--- Task item ---
Exact repetition of the data below is required.

Stored entries
[Start of Attachment]
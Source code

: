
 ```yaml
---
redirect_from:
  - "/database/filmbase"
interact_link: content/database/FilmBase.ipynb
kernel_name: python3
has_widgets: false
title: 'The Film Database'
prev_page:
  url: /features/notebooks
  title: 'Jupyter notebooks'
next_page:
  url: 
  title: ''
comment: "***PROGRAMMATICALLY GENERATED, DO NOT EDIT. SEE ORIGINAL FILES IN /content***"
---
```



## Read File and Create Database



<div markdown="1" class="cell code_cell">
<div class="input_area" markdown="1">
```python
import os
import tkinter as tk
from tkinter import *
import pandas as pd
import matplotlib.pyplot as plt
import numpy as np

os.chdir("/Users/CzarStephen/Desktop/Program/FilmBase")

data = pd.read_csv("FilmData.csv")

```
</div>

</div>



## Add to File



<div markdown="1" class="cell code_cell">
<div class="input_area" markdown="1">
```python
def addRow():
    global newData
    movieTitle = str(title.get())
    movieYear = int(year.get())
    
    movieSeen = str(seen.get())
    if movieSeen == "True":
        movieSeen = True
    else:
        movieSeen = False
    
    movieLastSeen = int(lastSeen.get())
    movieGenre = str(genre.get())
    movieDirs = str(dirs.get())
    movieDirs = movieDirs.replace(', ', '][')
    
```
[End of Attachment]
--- Task result ---
Source code

:
 ```yaml
---
redirect_from:
  - "/database/filmbase"
interact_link: content/database/FilmBase.ipynb
kernel_name: python3
has_widgets: false
title: 'The Film Database'
prev_page:
  url: /features/notebooks
  title: 'Jupyter notebooks'
next_page:
  url: 
  title: ''
comment: "***PROGRAMMATICALLY GENERATED, DO NOT EDIT. SEE ORIGINAL FILES IN /content***"
---
```



## Read File and Create Database



<div markdown="1" class="cell code_cell">
<div class="input_area" markdown="1">
```python
import os
import tkinter as tk
from tkinter import *
import pandas as pd
import matplotlib.pyplot as plt
import numpy as np

os.chdir("/Users/CzarStephen/Desktop/Program/FilmBase")

data = pd.read_csv("FilmData.csv")

```
</div>

</div>



## Add to File



<div markdown="1" class="cell code_cell">
<div class="input_area" markdown="1">
```python
def addRow():
    global newData
    movieTitle = str(title.get())
    movieYear = int(year.get())
    
    movieSeen = str(seen.get())
    if movieSeen == "True":
        movieSeen = True
    else:
        movieSeen = False
    
    movieLastSeen = int(lastSeen.get())
    movieGenre = str(genre.get())
    movieDirs = str(dirs.get())
    movieDirs = movieDirs.replace(', ', '][')
    
```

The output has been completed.